The antibacterial activity of levofloxacin was compared with those of ofloxacin, ciprofloxacin, and other antibiotics. In general, levofloxacin was equally active or up to fourfold more active than ofloxacin against all 801 organisms tested. Levofloxacin was twofold [corrected] more active than ciprofloxacin against Streptococcus pneumoniae and 2- to 4-fold more active than ciprofloxacin against Staphylococcus aureus, Xanthomonas maltophilia, and Bacteroides fragilis. Levofloxacin was two- to eightfold more active than ciprofloxacin against coagulase-negative staphylococci and Acinetobacter spp., although these improvements in potency may not be clinically relevant. Levofloxacin inhibited 90% of streptococci when it was used at concentrations of 1 to 2 micrograms/ml. Levofloxacin was two- to fourfold less active than ciprofloxacin against most members of the family Enterobacteriaceae, such as Escherichia coli; Klebsiella pneumoniae; Citrobacter, Proteus, Providencia, Salmonella, Mezatrin 250 Mg Obat Apa and Yersinia spp.; and Pseudomonas aeruginosa. Both compounds were equally active against Pseudomonas cepacia. The in vitro DNA gyrase inhibitory activity of levofloxacin was as potent as that of ciprofloxacin, with a 50% inhibitory concentration of 0.65 micrograms/ml against an E. coli enzyme. In vivo, oral treatment with levofloxacin was as efficacious or more efficacious than that with ciprofloxacin in systemic as well as pyelonephritis infections in mice. Levofloxacin achieved higher concentrations in the serum and tissue of mice than did ciprofloxacin.

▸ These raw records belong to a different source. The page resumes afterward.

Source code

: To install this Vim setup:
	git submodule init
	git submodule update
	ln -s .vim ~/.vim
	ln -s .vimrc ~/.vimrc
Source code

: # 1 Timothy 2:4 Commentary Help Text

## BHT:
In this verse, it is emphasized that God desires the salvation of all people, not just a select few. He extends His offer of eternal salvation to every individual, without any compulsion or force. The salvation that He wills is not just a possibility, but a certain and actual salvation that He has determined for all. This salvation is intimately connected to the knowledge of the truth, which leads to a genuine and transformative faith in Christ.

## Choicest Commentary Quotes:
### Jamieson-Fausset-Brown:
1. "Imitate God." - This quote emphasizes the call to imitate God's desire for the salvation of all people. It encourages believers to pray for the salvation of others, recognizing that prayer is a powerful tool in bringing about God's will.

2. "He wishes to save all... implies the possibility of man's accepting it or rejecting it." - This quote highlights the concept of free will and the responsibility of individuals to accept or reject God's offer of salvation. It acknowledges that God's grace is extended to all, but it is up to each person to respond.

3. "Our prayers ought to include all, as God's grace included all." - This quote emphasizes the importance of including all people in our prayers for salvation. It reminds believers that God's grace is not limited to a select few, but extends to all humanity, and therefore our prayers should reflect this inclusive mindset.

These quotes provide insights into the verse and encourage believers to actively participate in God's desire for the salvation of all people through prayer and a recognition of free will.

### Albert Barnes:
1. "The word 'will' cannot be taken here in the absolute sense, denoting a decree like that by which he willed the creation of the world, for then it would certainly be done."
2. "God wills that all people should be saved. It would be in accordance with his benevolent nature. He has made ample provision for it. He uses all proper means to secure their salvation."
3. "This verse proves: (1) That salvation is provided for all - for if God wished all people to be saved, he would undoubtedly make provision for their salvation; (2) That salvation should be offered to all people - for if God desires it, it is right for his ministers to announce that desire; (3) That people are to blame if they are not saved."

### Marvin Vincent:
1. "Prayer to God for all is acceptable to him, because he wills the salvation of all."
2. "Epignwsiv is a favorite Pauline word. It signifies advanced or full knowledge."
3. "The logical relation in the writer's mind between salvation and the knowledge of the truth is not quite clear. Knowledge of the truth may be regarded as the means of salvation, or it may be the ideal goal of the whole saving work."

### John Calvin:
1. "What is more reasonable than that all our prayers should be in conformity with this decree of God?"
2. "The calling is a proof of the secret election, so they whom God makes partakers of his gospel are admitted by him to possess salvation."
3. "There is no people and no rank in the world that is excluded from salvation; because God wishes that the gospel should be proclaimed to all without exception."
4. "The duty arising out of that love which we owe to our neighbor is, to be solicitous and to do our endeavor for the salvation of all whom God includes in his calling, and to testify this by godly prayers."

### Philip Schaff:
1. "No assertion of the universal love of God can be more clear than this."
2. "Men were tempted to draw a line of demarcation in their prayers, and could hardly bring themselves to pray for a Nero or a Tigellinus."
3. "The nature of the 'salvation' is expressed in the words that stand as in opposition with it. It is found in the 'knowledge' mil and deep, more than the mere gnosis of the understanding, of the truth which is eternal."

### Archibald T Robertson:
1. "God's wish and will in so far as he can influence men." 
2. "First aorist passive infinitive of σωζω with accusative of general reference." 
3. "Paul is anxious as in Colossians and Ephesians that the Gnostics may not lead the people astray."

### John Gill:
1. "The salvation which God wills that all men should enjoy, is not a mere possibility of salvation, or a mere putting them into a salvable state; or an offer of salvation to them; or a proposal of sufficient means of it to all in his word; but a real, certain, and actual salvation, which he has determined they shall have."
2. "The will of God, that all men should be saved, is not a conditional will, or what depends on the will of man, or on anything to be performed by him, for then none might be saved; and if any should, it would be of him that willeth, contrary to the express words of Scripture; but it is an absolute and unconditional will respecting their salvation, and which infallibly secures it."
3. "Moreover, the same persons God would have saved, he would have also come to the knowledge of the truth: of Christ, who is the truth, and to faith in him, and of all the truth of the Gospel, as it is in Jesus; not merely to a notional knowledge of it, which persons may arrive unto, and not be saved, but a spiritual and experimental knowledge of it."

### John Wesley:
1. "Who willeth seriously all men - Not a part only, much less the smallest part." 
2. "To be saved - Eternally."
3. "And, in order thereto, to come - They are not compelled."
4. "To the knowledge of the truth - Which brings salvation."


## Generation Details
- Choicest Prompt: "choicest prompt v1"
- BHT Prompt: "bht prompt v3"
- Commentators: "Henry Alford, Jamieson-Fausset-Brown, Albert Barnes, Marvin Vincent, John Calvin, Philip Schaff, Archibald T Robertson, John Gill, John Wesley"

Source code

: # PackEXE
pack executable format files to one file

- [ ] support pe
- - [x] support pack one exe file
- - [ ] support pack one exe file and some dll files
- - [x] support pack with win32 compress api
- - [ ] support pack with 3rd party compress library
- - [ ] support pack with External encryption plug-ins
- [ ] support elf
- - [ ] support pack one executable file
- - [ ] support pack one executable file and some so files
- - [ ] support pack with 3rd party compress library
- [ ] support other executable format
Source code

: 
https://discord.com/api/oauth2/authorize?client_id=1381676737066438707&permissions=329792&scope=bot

This study presents some potential advantages of the pure L isomer of ofloxacin over ciprofloxacin and other quinolones.

leflox 500 mg price in pakistan 2016-01-15

• In all, 245 men were enrolled, but 43 were lost due to follow-up. A total of 145 patients who used antibiotics and 57 controls were included in the analysis. • The median baseline PSA levels were 7.6 and 7.7 ng/mL in the antibiotic and control groups, respectively, with median follow-up levels of 6.8 and 7.0 ng/mL. The follow-up PSA level was significantly lower than the initial PSA level (P = 0.009). • Mean absolute and percentage variation in PSA level were similar in both groups (P = 0.828 and 0.128, respectively). • The overall PCa detection rate was 15.8%, and did not differ among the groups (P = 0.203). Regarding the percentage variation in PSA level, patients diagnosed with PCa tended to have their PSA level increased (22.4 vs -5.3%; P = 0.001). Indeed, a decrease of 20% in PSA was not predictive of a negative prostate biopsy (P = 0.41). • The area under the receiver operating characteristic curve for percentage PSA variation as a predictor of PCa was 0.660.

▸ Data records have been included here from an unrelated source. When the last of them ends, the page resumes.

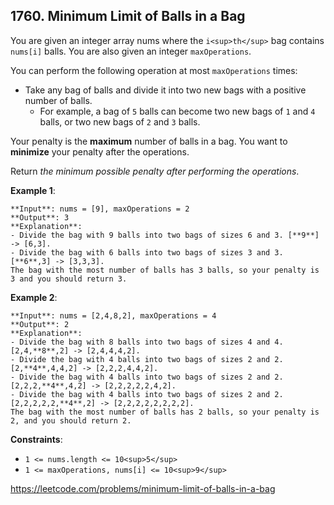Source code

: ## 1760. Minimum Limit of Balls in a Bag

You are given an integer array nums where the `i<sup>th</sup>` bag contains `nums[i]` balls. You are also given an integer `maxOperations`.

You can perform the following operation at most `maxOperations` times:

- Take any bag of balls and divide it into two new bags with a positive number of balls.
    - For example, a bag of `5` balls can become two new bags of `1` and `4` balls, or two new bags of `2` and `3` balls.

Your penalty is the **maximum** number of balls in a bag. You want to **minimize** your penalty after the operations.

Return *the minimum possible penalty after performing the operations*.

 

**Example 1**:

    **Input**: nums = [9], maxOperations = 2
    **Output**: 3
    **Explanation**: 
    - Divide the bag with 9 balls into two bags of sizes 6 and 3. [**9**] -> [6,3].
    - Divide the bag with 6 balls into two bags of sizes 3 and 3. [**6**,3] -> [3,3,3].
    The bag with the most number of balls has 3 balls, so your penalty is 3 and you should return 3.

**Example 2**:
    
    **Input**: nums = [2,4,8,2], maxOperations = 4
    **Output**: 2
    **Explanation**:
    - Divide the bag with 8 balls into two bags of sizes 4 and 4. [2,4,**8**,2] -> [2,4,4,4,2].
    - Divide the bag with 4 balls into two bags of sizes 2 and 2. [2,**4**,4,4,2] -> [2,2,2,4,4,2].
    - Divide the bag with 4 balls into two bags of sizes 2 and 2. [2,2,2,**4**,4,2] -> [2,2,2,2,2,4,2].
    - Divide the bag with 4 balls into two bags of sizes 2 and 2. [2,2,2,2,2,**4**,2] -> [2,2,2,2,2,2,2,2].
    The bag with the most number of balls has 2 balls, so your penalty is 2, and you should return 2.

**Constraints**:

- `1 <= nums.length <= 10<sup>5</sup>`
- `1 <= maxOperations, nums[i] <= 10<sup>9</sup>`

https://leetcode.com/problems/minimum-limit-of-balls-in-a-bag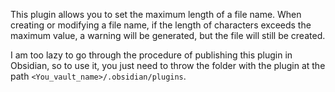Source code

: This plugin allows you to set the maximum length of a file name. When creating or modifying a file name, if the length of characters exceeds the maximum value, a warning will be generated, but the file will still be created.

I am too lazy to go through the procedure of publishing this plugin in Obsidian, so to use it, you just need to throw the folder with the plugin at the path `<You_vault_name>/.obsidian/plugins`.

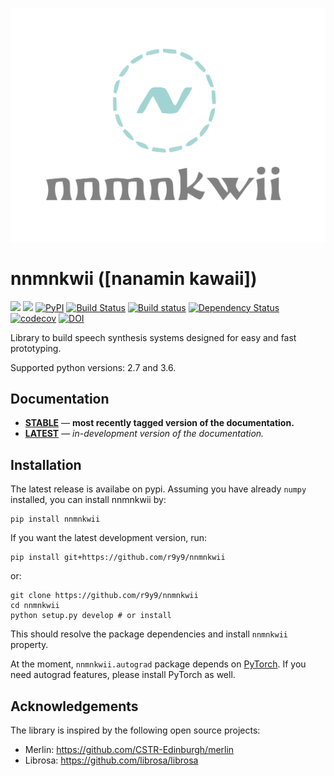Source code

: ![alt text](assets/logo_wide.png)

# nnmnkwii ([nanamin kawaii])
[![][docs-stable-img]][docs-stable-url]
[![][docs-latest-img]][docs-latest-url]
[![PyPI](https://img.shields.io/pypi/v/nnmnkwii.svg)](https://pypi.python.org/pypi/nnmnkwii)
[![Build Status](https://travis-ci.org/r9y9/nnmnkwii.svg?branch=master)](https://travis-ci.org/r9y9/nnmnkwii)
[![Build status](https://ci.appveyor.com/api/projects/status/ch8cmtpw8ic1sd86?svg=true)](https://ci.appveyor.com/project/r9y9/nnmnkwii)
[![Dependency Status](https://dependencyci.com/github/r9y9/nnmnkwii/badge)](https://dependencyci.com/github/r9y9/nnmnkwii)
[![codecov](https://codecov.io/gh/r9y9/nnmnkwii/branch/master/graph/badge.svg)](https://codecov.io/gh/r9y9/nnmnkwii)
[![DOI](https://zenodo.org/badge/96328821.svg)](https://zenodo.org/badge/latestdoi/96328821)

Library to build speech synthesis systems designed for easy and fast prototyping.

Supported python versions: 2.7 and 3.6.

## Documentation

- [**STABLE**][docs-stable-url] &mdash; **most recently tagged version of the documentation.**
- [**LATEST**][docs-latest-url] &mdash; *in-development version of the documentation.*

## Installation

The latest release is availabe on pypi. Assuming you have already ``numpy`` installed, you can install nnmnkwii by:

    pip install nnmnkwii

If you want the latest development version, run:

    pip install git+https://github.com/r9y9/nnmnkwii

or:

    git clone https://github.com/r9y9/nnmnkwii
    cd nnmnkwii
    python setup.py develop # or install

This should resolve the package dependencies and install ``nnmnkwii`` property.

At the moment, `nnmnkwii.autograd` package depends on [PyTorch](http://pytorch.org/).
If you need autograd features, please install PyTorch as well.

## Acknowledgements

The library is inspired by the following open source projects:

- Merlin: https://github.com/CSTR-Edinburgh/merlin
- Librosa: https://github.com/librosa/librosa

[docs-latest-img]: https://img.shields.io/badge/docs-latest-blue.svg
[docs-latest-url]: https://r9y9.github.io/nnmnkwii/latest

[docs-stable-img]: https://img.shields.io/badge/docs-stable-blue.svg
[docs-stable-url]: https://r9y9.github.io/nnmnkwii/stable
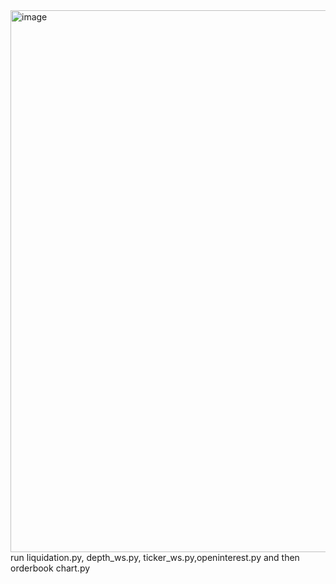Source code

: <img width="1902" height="867" alt="image" src="https://github.com/user-attachments/assets/4ea92d9c-dd4d-449e-a676-690e71827142" />
run liquidation.py, depth_ws.py, ticker_ws.py,openinterest.py and then orderbook chart.py
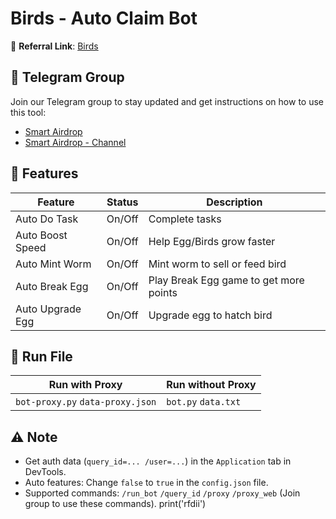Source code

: # Birds - Auto Claim Bot

🔗 **Referral Link**: [Birds](https://t.me/birdx2_bot/birdx?startapp=5914982564)

## 📢 Telegram Group

Join our Telegram group to stay updated and get instructions on how to use this tool:

- [Smart Airdrop](https://t.me/smartairdrop2120)
- [Smart Airdrop - Channel](https://t.me/smartairdrop_channel)

## 🌟 Features

| Feature          | Status | Description                            |
| ---------------- | ------ | -------------------------------------- |
| Auto Do Task     | On/Off | Complete tasks                         |
| Auto Boost Speed | On/Off | Help Egg/Birds grow faster             |
| Auto Mint Worm   | On/Off | Mint worm to sell or feed bird         |
| Auto Break Egg   | On/Off | Play Break Egg game to get more points |
| Auto Upgrade Egg | On/Off | Upgrade egg to hatch bird              |

## 🚀 Run File

| Run with Proxy                   | Run without Proxy   |
| -------------------------------- | ------------------- |
| `bot-proxy.py` `data-proxy.json` | `bot.py` `data.txt` |

## ⚠️ Note

- Get auth data (`query_id=... /user=...`) in the `Application` tab in DevTools.
- Auto features: Change `false` to `true` in the `config.json` file.
- Supported commands: `/run_bot` `/query_id` `/proxy` `/proxy_web` (Join group to use these commands).
print('rfdii')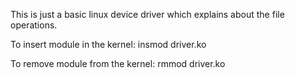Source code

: This is just a basic linux device driver which explains about the file operations.

To insert module in the kernel:
insmod driver.ko

To remove module from the kernel:
rmmod driver.ko



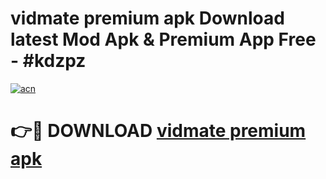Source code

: # vidmate premium apk Download latest Mod Apk & Premium App Free - #kdzpz

[![acn](https://github.com/user-attachments/assets/0f9c940e-d8b0-45ae-aac7-cd30a18b3e1c)](https://app.mediaupload.pro?title=vidmate_premium_apk&ref=22-F4)

# 👉🔴 DOWNLOAD [vidmate premium apk](https://app.mediaupload.pro?title=vidmate_premium_apk&ref=22-F4)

leflox 500 mg dosage 2016-06-12

The cytotoxicities of 1.5% and 0.5% levofloxacin, 0.5% moxifloxacin, and 0.3% gatifloxacin were different, and 1.5% levofloxacin and 0.5% moxifloxacin resulted in delayed corneal wound healing. The results suggest that 1.5% levofloxacin exerts the greatest influence on corneal wound healing.

leflox tablet 500mg 2017-08-15

The effects of single coadministrations of one of three traditional Chinese medicines, Hotyu-ekki-to, Rikkunshi-to, and Juzen-taiho-to, on the pharmacokinetics of levofloxacin (LVFX) were investigated with eight healthy volunteers in an open, random crossover fashion. Subjects each received a single oral dose of LVFX (200 mg) alone and then with a single coadministration of each Chinese medicine. There were no significant differences in any pharmacokinetic parameters of LVFX between the groups. Also, no significant changes in the urinary recovery (> 80%) and renal clearance of LVFX were observed. These results indicate that the Chinese medicines tested have no significant effect on the rate and extent of bioavailability or renal excretion of LVFX.